Le ragazze cin cin si spogliavano sotto gli occhi di Umberto Smaila mentre i maschi gongolavano. Tra i suoi estimatori c’era anche l’ex segretario del Pcus sovietico Michail Gorbačëv, che decise di portare al Cremlino cinquanta videocassette del programma. Le donne nella tv commerciale, salvo rare eccezioni, erano un ornamento, un modo per tenere incollato il pubblico maschile al televisore. Poco importa il loro ruolo: consegnano la busta al conduttore, accarezzano i materassi durante le televendite, sorridono e basta. La concezione del corpo femminile viene svilita, e sarà così per altri due decenni di berlusconismo, fino a Vallettopoli, al Ruby-gate e al tardivo tentativo di dare il via a un nuovo corso lasciandosi alle spalle le scorie di un maschilismo sempre più impresentabile per una fetta sempre più larga dell’opinione pubblica italiana.
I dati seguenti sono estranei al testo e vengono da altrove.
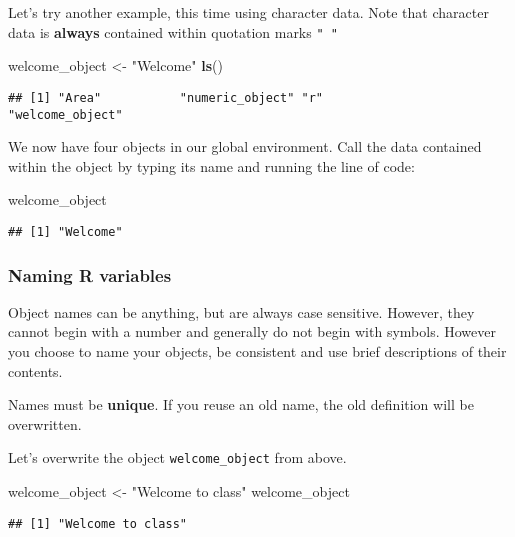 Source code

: \documentclass[]{article}
\newenvironment{Shaded}{\begin{snugshade}}{\end{snugshade}}
\newcommand{\KeywordTok}[1]{\textcolor[rgb]{0.13,0.29,0.53}{\textbf{#1}}}
\newcommand{\StringTok}[1]{\textcolor[rgb]{0.31,0.60,0.02}{#1}}
\newcommand{\NormalTok}[1]{#1}
\begin{document}
Let's try another example, this time using character data. Note that
character data is \textbf{always} contained within quotation marks
\texttt{"\ "}

\begin{Shaded}
\begin{Highlighting}[]
\NormalTok{welcome_object <-}\StringTok{ "Welcome"}
\KeywordTok{ls}\NormalTok{()}
\end{Highlighting}
\end{Shaded}

\begin{verbatim}
## [1] "Area"           "numeric_object" "r"              "welcome_object"
\end{verbatim}

We now have four objects in our global environment. Call the data
contained within the object by typing its name and running the line of
code:

\begin{Shaded}
\begin{Highlighting}[]
\NormalTok{welcome_object}
\end{Highlighting}
\end{Shaded}

\begin{verbatim}
## [1] "Welcome"
\end{verbatim}

\subsubsection{Naming R variables}\label{naming-r-variables}

Object names can be anything, but are always case sensitive. However,
they cannot begin with a number and generally do not begin with symbols.
However you choose to name your objects, be consistent and use brief
descriptions of their contents.

Names must be \textbf{\textbf{unique}}. If you reuse an old name, the
old definition will be overwritten.

Let's overwrite the object \texttt{welcome\_object} from above.

\begin{Shaded}
\begin{Highlighting}[]
\NormalTok{welcome_object <-}\StringTok{ "Welcome to class"} 
\NormalTok{welcome_object}
\end{Highlighting}
\end{Shaded}

\begin{verbatim}
## [1] "Welcome to class"
\end{verbatim}
\end{document}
Gli anni Ottanta hanno rappresentato per gli italiani il ponte kitsch verso la Seconda Repubblica, e per Berlusconi l’inizio di una strategia comunicativa per preparare la sua discesa in campo politica. I cittadini sono diventati pubblico, la politica una puntata di Buona Domenica e alcune leggi un modo per evitare di finire in tribunale. La vittoria di Berlusconi è stata la capacità di modellare una parte degli italiani attraverso le sue televisioni fino a renderli pronti per accogliere la sua candidatura dopo l’annichilimento della politica tradizionale seguito a Tangentopoli. Nel 1994 il campo era ormai pronto perché Berlusconi svestisse i panni dell’imprenditore per prendere quelli del politico e, di lì a pochi mesi, anche di presidente del Consiglio di un Paese che lo ha premiato alle urne dopo essere stato plasmato per anni dal messaggio quotidiano delle sue televisioni.